Eglises d'Asie

En provenance du Japon, un portrait novateur du Pape Benoît XVI

Publié le 30/09/2015




Au pays du Soleil Levant, un récent essai « Renouveller le christianisme en Europe » propose une analyse originale de Joseph Ratzinger, théologien et pape. Il a été écrit par Konno Hajime, spécialiste de l’histoire et de la culture allemandes. Son titre latin est : Renovatio Europae Christianae. Et c’est à Sandro Magister, vaticaniste de l’hebdomadaire…

… italien L’Espresso, que nous devons d’avoir repéré ce livre.

Renovatio Europae Christianae
par Sandro Magister
(La traduction française est de Charles de Pechpeyrou.)

 

Après plus de deux ans de règne de François – peut-être le souverain pontife le plus populaire de toute l’histoire –, un livre important publié dans un pays lointain, le Japon, dresse le portrait non pas du pape actuel mais – c’est une surprise – de l’homme humble et maltraité qu’est son prédécesseur.

Par son histoire et sa culture, le Japon est éloigné de l’Europe, et plus encore de cette Europe chrétienne en laquelle l’auteur voit la clé qui permet de comprendre le pontificat de Benoît XVI. Cela apparaît dès le titre, qui est en latin : Renovatio Europæ Christianæ.

Pourtant, c’est justement cet éloignement du point d’observation qui donne son originalité au livre. Benoît XVI a reçu le volume en cadeau, il en a lu la longue synthèse en allemand qui lui a été préparée par l’auteur et l’a trouvée « surprenante» et novatrice. Parce que ce texte n’a pas été conçu et rédigé « par quelqu’un qui fait partie de la communauté de foi, ni selon le point de vue de mes adversaires, mais par quelqu’un qui se trouve en un troisième lieu, à l’extérieur. »

L’auteur a pu lire cette phrase dans le message manuscrit de remerciement que le pape émérite lui a fait parvenir via la nonciature de Tokyo. Cet auteur s’appelle Konno Hajime. Agé de 42 ans, il est agnostique, bien que descendant d’une famille de foi chrétienne orthodoxe. Entre 1998 et 2002, il a étudié l’histoire et la culture germaniques à l’université Humboldt de Berlin, et, dès cette époque, il s’est intéressé au Kulturkampf qui a marqué l’histoire de l’Allemagne de la fin du XIXe siècle.

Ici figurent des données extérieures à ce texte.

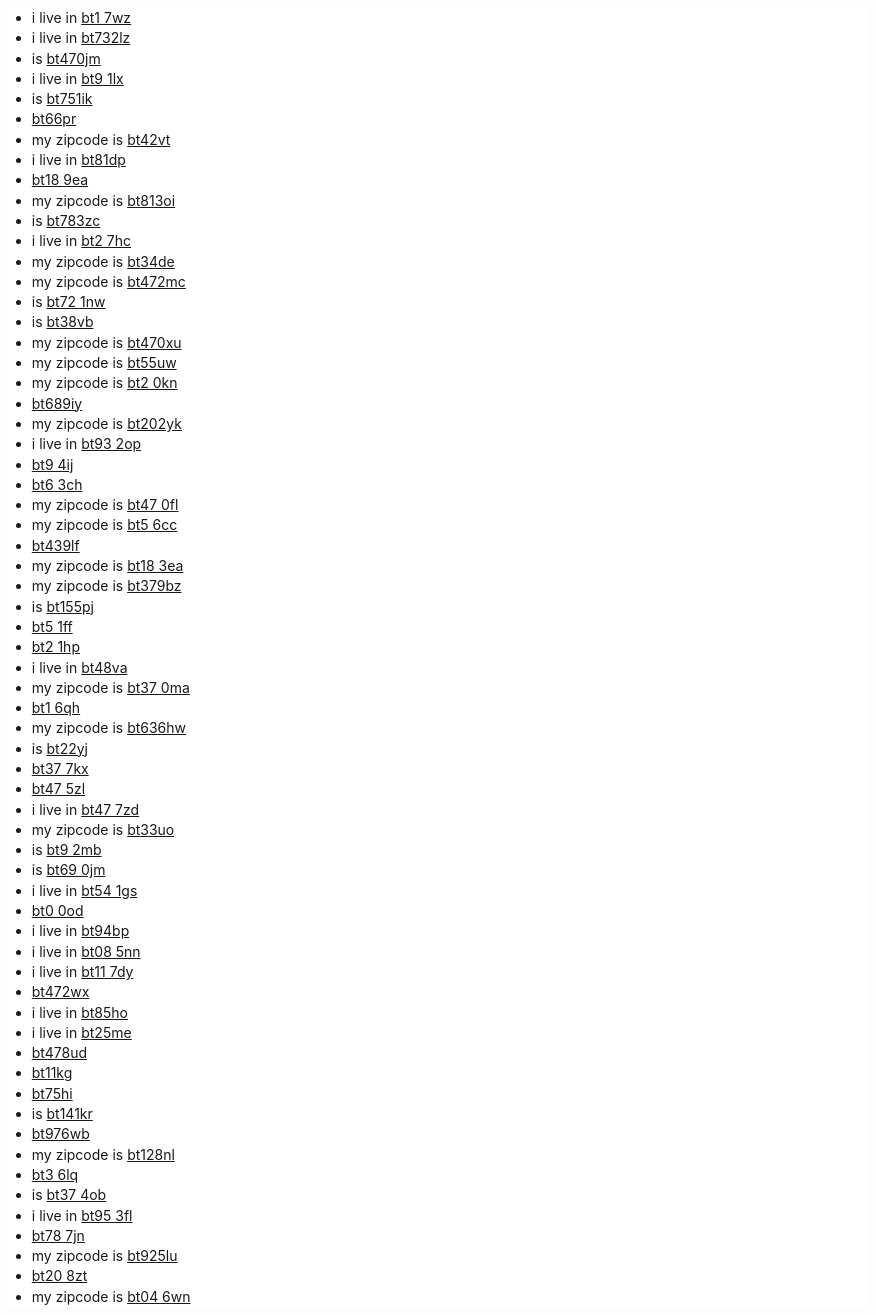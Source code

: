 - i live in [bt1 7wz](zipcode)
- i live in [bt732lz](zipcode)
- is [bt470jm](zipcode)
- i live in [bt9 1lx](zipcode)
- is [bt751ik](zipcode)
- [bt66pr](zipcode)
- my zipcode is [bt42vt](zipcode)
- i live in [bt81dp](zipcode)
- [bt18 9ea](zipcode)
- my zipcode is [bt813oi](zipcode)
- is [bt783zc](zipcode)
- i live in [bt2 7hc](zipcode)
- my zipcode is [bt34de](zipcode)
- my zipcode is [bt472mc](zipcode)
- is [bt72 1nw](zipcode)
- is [bt38vb](zipcode)
- my zipcode is [bt470xu](zipcode)
- my zipcode is [bt55uw](zipcode)
- my zipcode is [bt2 0kn](zipcode)
- [bt689iy](zipcode)
- my zipcode is [bt202yk](zipcode)
- i live in [bt93 2op](zipcode)
- [bt9 4ij](zipcode)
- [bt6 3ch](zipcode)
- my zipcode is [bt47 0fl](zipcode)
- my zipcode is [bt5 6cc](zipcode)
- [bt439lf](zipcode)
- my zipcode is [bt18 3ea](zipcode)
- my zipcode is [bt379bz](zipcode)
- is [bt155pj](zipcode)
- [bt5 1ff](zipcode)
- [bt2 1hp](zipcode)
- i live in [bt48va](zipcode)
- my zipcode is [bt37 0ma](zipcode)
- [bt1 6qh](zipcode)
- my zipcode is [bt636hw](zipcode)
- is [bt22yj](zipcode)
- [bt37 7kx](zipcode)
- [bt47 5zl](zipcode)
- i live in [bt47 7zd](zipcode)
- my zipcode is [bt33uo](zipcode)
- is [bt9 2mb](zipcode)
- is [bt69 0jm](zipcode)
- i live in [bt54 1gs](zipcode)
- [bt0 0od](zipcode)
- i live in [bt94bp](zipcode)
- i live in [bt08 5nn](zipcode)
- i live in [bt11 7dy](zipcode)
- [bt472wx](zipcode)
- i live in [bt85ho](zipcode)
- i live in [bt25me](zipcode)
- [bt478ud](zipcode)
- [bt11kg](zipcode)
- [bt75hi](zipcode)
- is [bt141kr](zipcode)
- [bt976wb](zipcode)
- my zipcode is [bt128nl](zipcode)
- [bt3 6lq](zipcode)
- is [bt37 4ob](zipcode)
- i live in [bt95 3fl](zipcode)
- [bt78 7jn](zipcode)
- my zipcode is [bt925lu](zipcode)
- [bt20 8zt](zipcode)
- my zipcode is [bt04 6wn](zipcode)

Depuis 2006, Konno Hajime enseigne la civilisation allemande à l’Université de la préfecture d’Aichi (région de Nagoya). A la fin du pontificat de Joseph Ratzinger, il est retourné en Allemagne, à Munich, pour étudier sur place le catholicisme bavarois, notamment les pèlerinages au sanctuaire marial d’Altötting et les processions de la Fête-Dieu. Il a écrit de nombreux ouvrages, dont un livre consacré à Max Weber, qui a été traduit en allemand. Mais son principal ouvrage est désormais ce livre qui, en près de 500 pages, offre pour la première fois au public japonais un portrait raisonné du théologien Ratzinger, sur fond d’histoire de l’Europe : Kyoko Benedikutusu Jurokusei. Kirisutokyoteki Yoroppa no Gyakushu [Benedictus PP. XVI. Renovatio Europae Christianae] (Tokyo, University of Tokyo Press, 2015).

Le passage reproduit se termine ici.